EXERCISE GOAL: Word for word, please restate the line containing "#### 4. wallet_requestPermissions 钱包请求权限" and all the lines that follow it to the end of the data.

+ + +

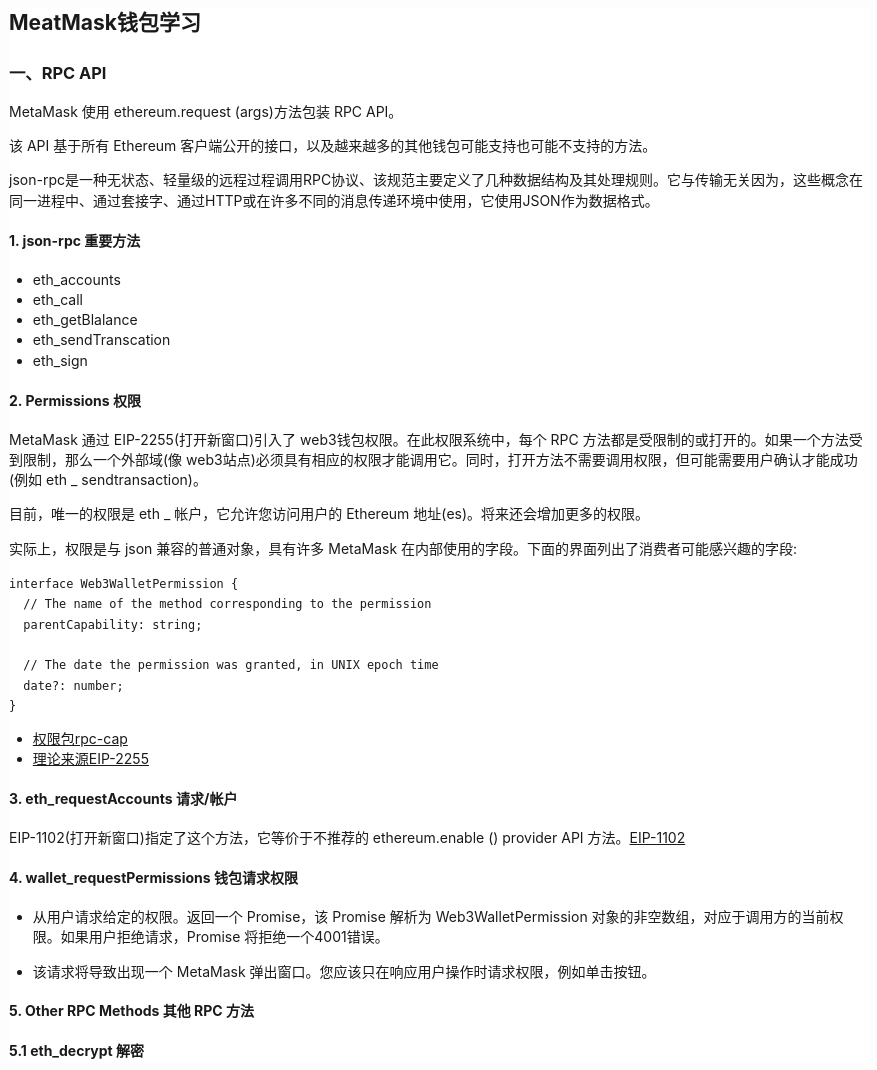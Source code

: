 ## MeatMask钱包学习

### 一、RPC API

MetaMask 使用 ethereum.request (args)方法包装 RPC API。

该 API 基于所有 Ethereum 客户端公开的接口，以及越来越多的其他钱包可能支持也可能不支持的方法。

json-rpc是一种无状态、轻量级的远程过程调用RPC协议、该规范主要定义了几种数据结构及其处理规则。它与传输无关因为，这些概念在同一进程中、通过套接字、通过HTTP或在许多不同的消息传递环境中使用，它使用JSON作为数据格式。
#### 1. json-rpc 重要方法

- eth_accounts
- eth_call
- eth_getBlalance
- eth_sendTranscation
- eth_sign

#### 2. Permissions 权限

MetaMask 通过 EIP-2255(打开新窗口)引入了 web3钱包权限。在此权限系统中，每个 RPC 方法都是受限制的或打开的。如果一个方法受到限制，那么一个外部域(像 web3站点)必须具有相应的权限才能调用它。同时，打开方法不需要调用权限，但可能需要用户确认才能成功(例如 eth _ sendtransaction)。

目前，唯一的权限是 eth _ 帐户，它允许您访问用户的 Ethereum 地址(es)。将来还会增加更多的权限。

实际上，权限是与 json 兼容的普通对象，具有许多 MetaMask 在内部使用的字段。下面的界面列出了消费者可能感兴趣的字段:

```
interface Web3WalletPermission {
  // The name of the method corresponding to the permission
  parentCapability: string;

  // The date the permission was granted, in UNIX epoch time
  date?: number;
}
```

- [权限包rpc-cap](https://github.com/MetaMask/rpc-cap)
- [理论来源EIP-2255](https://eips.ethereum.org/EIPS/eip-2255)

#### 3. eth_requestAccounts 请求/帐户

EIP-1102(打开新窗口)指定了这个方法，它等价于不推荐的 ethereum.enable () provider API 方法。[EIP-1102](https://eips.ethereum.org/EIPS/eip-1102)

#### 4. wallet_requestPermissions 钱包请求权限

- 从用户请求给定的权限。返回一个 Promise，该 Promise 解析为 Web3WalletPermission 对象的非空数组，对应于调用方的当前权限。如果用户拒绝请求，Promise 将拒绝一个4001错误。

- 该请求将导致出现一个 MetaMask 弹出窗口。您应该只在响应用户操作时请求权限，例如单击按钮。

#### 5. Other RPC Methods 其他 RPC 方法

#### 5.1 eth_decrypt 解密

+ + +

PROBLEM SOLUTION:
#### 4. wallet_requestPermissions 钱包请求权限

- 从用户请求给定的权限。返回一个 Promise，该 Promise 解析为 Web3WalletPermission 对象的非空数组，对应于调用方的当前权限。如果用户拒绝请求，Promise 将拒绝一个4001错误。

- 该请求将导致出现一个 MetaMask 弹出窗口。您应该只在响应用户操作时请求权限，例如单击按钮。

#### 5. Other RPC Methods 其他 RPC 方法

#### 5.1 eth_decrypt 解密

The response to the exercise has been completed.